= Beginning of Section =
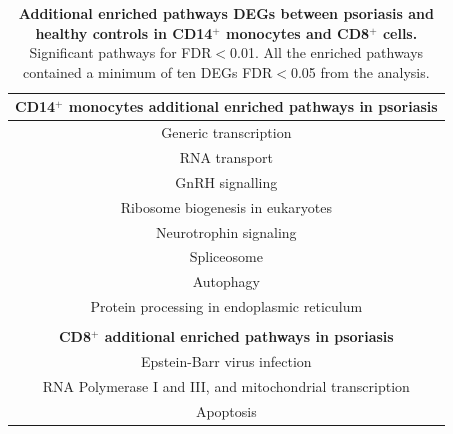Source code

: \begin{table}[htbp]
\centering
\begin{tabular}{@{} c }
\toprule
\textbf{CD14$^+$ monocytes additional enriched pathways in psoriasis} \\
\midrule
\midrule
Generic transcription \\
RNA transport \\
GnRH signalling \\
Ribosome biogenesis in eukaryotes \\
Neurotrophin signaling \\
Spliceosome \\
Autophagy \\
Protein processing in endoplasmic reticulum \\
                        \\
\textbf{CD8$^+$ additional enriched pathways in psoriasis} \\
\midrule
\midrule
Epstein-Barr virus infection \\
RNA Polymerase I and III, and mitochondrial transcription\\
Apoptosis \\
\bottomrule
\end{tabular}
\medskip %
\caption[Additional enriched pathways for DEGs between psoriasis and healthy controls in CD14$^+$ monocytes and CD8$^+$ cells.]{\textbf{Additional enriched pathways DEGs between psoriasis and healthy controls in CD14$^+$ monocytes and CD8$^+$ cells.} Significant pathways for FDR$<$0.01. All the enriched pathways contained a minimum of ten DEGs FDR$<$0.05 from the analysis.}
\label{tab:RNAseq_PS_CTL_additional_pathways}
\end{table}



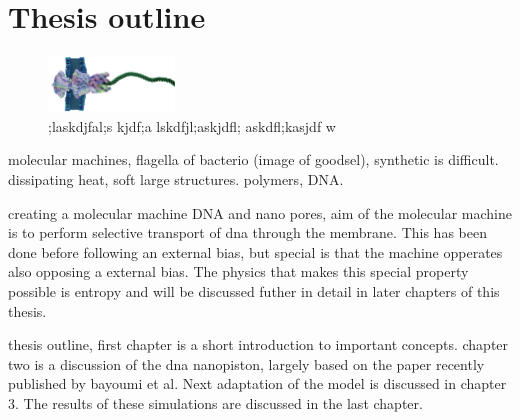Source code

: \section{Thesis outline}

\begin{figure}
  \begin{center}
    \includegraphics[width=0.30\textwidth]{Figures/flagella.png}
  \end{center}
  \caption{;laskdjfal;s kjdf;a lskdfjl;askjdfl; askdfl;kasjdf w}
\end{figure}

molecular machines, flagella of bacterio (image of goodsel), synthetic is difficult.
dissipating heat, soft large structures.  polymers, DNA.

creating a molecular machine DNA and nano pores, aim of the molecular machine is to
perform selective transport of dna through the membrane. This has been done before
following an external bias, but special is that the machine opperates also opposing a
external bias. The physics that makes this special property possible is entropy and will
be discussed futher in detail in later chapters of this thesis.

thesis outline, first chapter is a short introduction to important concepts. chapter two
is a discussion of the dna nanopiston, largely based on the paper recently published by
bayoumi et al. Next adaptation of the model is discussed in chapter 3. The results of
these simulations are discussed in the last chapter.

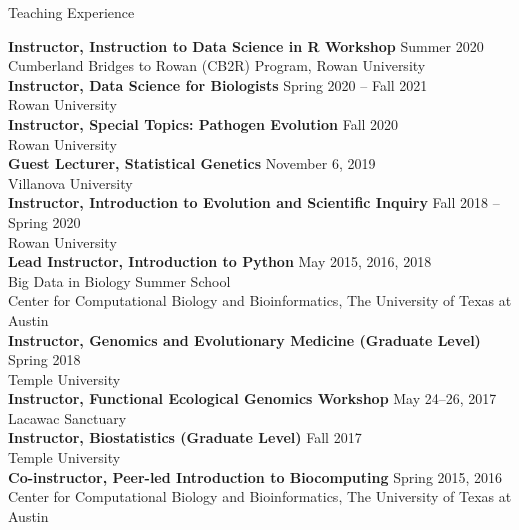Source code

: \documentclass{resume} %
\begin{document}
\vspace*{0.5cm} 
\begin{rSection}{Teaching Experience}
\vspace*{0.25cm}

\textbf{Instructor, Instruction to Data Science in R Workshop} \hfill Summer 2020 \\ Cumberland Bridges to Rowan (CB2R) Program, Rowan University \\

\textbf{Instructor, Data Science for Biologists} \hfill Spring 2020 -- Fall 2021  \\ Rowan University \\

\textbf{Instructor, Special Topics: Pathogen Evolution} \hfill Fall 2020  \\ Rowan University \\

\textbf{Guest Lecturer, Statistical Genetics} \hfill November 6, 2019 \\ Villanova University \\ 

\textbf{Instructor, Introduction to Evolution and Scientific Inquiry} \hfill Fall 2018 -- Spring 2020  \\ Rowan University \\

\textbf{Lead Instructor, Introduction to Python} \hfill May 2015, 2016, 2018 \\ Big Data in Biology Summer School \\ Center for Computational Biology and Bioinformatics, The University of Texas at Austin \\

\textbf{Instructor, Genomics and Evolutionary Medicine (Graduate Level)} \hfill Spring 2018 \\ Temple University \\

\textbf{Instructor, Functional Ecological Genomics Workshop} \hfill May 24--26, 2017 \\ Lacawac Sanctuary \\

\textbf{Instructor, Biostatistics (Graduate Level)} \hfill Fall 2017 \\ Temple University \\

\textbf{Co-instructor, Peer-led Introduction to Biocomputing} \hfill Spring 2015, 2016 \\ Center for Computational Biology and Bioinformatics, The University of Texas at Austin \\


\end{rSection}
\end{document}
= End of Section =
### Instructions for the task
Without any pictures, retype the records above exactly.

### Exercise result
Source code

: \begin{table}[htbp]
\centering
\begin{tabular}{@{} c }
\toprule
\textbf{CD14$^+$ monocytes additional enriched pathways in psoriasis} \\
\midrule
\midrule
Generic transcription \\
RNA transport \\
GnRH signalling \\
Ribosome biogenesis in eukaryotes \\
Neurotrophin signaling \\
Spliceosome \\
Autophagy \\
Protein processing in endoplasmic reticulum \\
                        \\
\textbf{CD8$^+$ additional enriched pathways in psoriasis} \\
\midrule
\midrule
Epstein-Barr virus infection \\
RNA Polymerase I and III, and mitochondrial transcription\\
Apoptosis \\
\bottomrule
\end{tabular}
\medskip %
\caption[Additional enriched pathways for DEGs between psoriasis and healthy controls in CD14$^+$ monocytes and CD8$^+$ cells.]{\textbf{Additional enriched pathways DEGs between psoriasis and healthy controls in CD14$^+$ monocytes and CD8$^+$ cells.} Significant pathways for FDR$<$0.01. All the enriched pathways contained a minimum of ten DEGs FDR$<$0.05 from the analysis.}
\label{tab:RNAseq_PS_CTL_additional_pathways}
\end{table}



Source code

: \section{Thesis outline}

\begin{figure}
  \begin{center}
    \includegraphics[width=0.30\textwidth]{Figures/flagella.png}
  \end{center}
  \caption{;laskdjfal;s kjdf;a lskdfjl;askjdfl; askdfl;kasjdf w}
\end{figure}

molecular machines, flagella of bacterio (image of goodsel), synthetic is difficult.
dissipating heat, soft large structures.  polymers, DNA.

creating a molecular machine DNA and nano pores, aim of the molecular machine is to
perform selective transport of dna through the membrane. This has been done before
following an external bias, but special is that the machine opperates also opposing a
external bias. The physics that makes this special property possible is entropy and will
be discussed futher in detail in later chapters of this thesis.

thesis outline, first chapter is a short introduction to important concepts. chapter two
is a discussion of the dna nanopiston, largely based on the paper recently published by
bayoumi et al. Next adaptation of the model is discussed in chapter 3. The results of
these simulations are discussed in the last chapter.

Source code

: \documentclass{resume} %
\begin{document}
\vspace*{0.5cm} 
\begin{rSection}{Teaching Experience}
\vspace*{0.25cm}

\textbf{Instructor, Instruction to Data Science in R Workshop} \hfill Summer 2020 \\ Cumberland Bridges to Rowan (CB2R) Program, Rowan University \\

\textbf{Instructor, Data Science for Biologists} \hfill Spring 2020 -- Fall 2021  \\ Rowan University \\

\textbf{Instructor, Special Topics: Pathogen Evolution} \hfill Fall 2020  \\ Rowan University \\

\textbf{Guest Lecturer, Statistical Genetics} \hfill November 6, 2019 \\ Villanova University \\ 

\textbf{Instructor, Introduction to Evolution and Scientific Inquiry} \hfill Fall 2018 -- Spring 2020  \\ Rowan University \\

\textbf{Lead Instructor, Introduction to Python} \hfill May 2015, 2016, 2018 \\ Big Data in Biology Summer School \\ Center for Computational Biology and Bioinformatics, The University of Texas at Austin \\

\textbf{Instructor, Genomics and Evolutionary Medicine (Graduate Level)} \hfill Spring 2018 \\ Temple University \\

\textbf{Instructor, Functional Ecological Genomics Workshop} \hfill May 24--26, 2017 \\ Lacawac Sanctuary \\

\textbf{Instructor, Biostatistics (Graduate Level)} \hfill Fall 2017 \\ Temple University \\

\textbf{Co-instructor, Peer-led Introduction to Biocomputing} \hfill Spring 2015, 2016 \\ Center for Computational Biology and Bioinformatics, The University of Texas at Austin \\


\end{rSection}
\end{document}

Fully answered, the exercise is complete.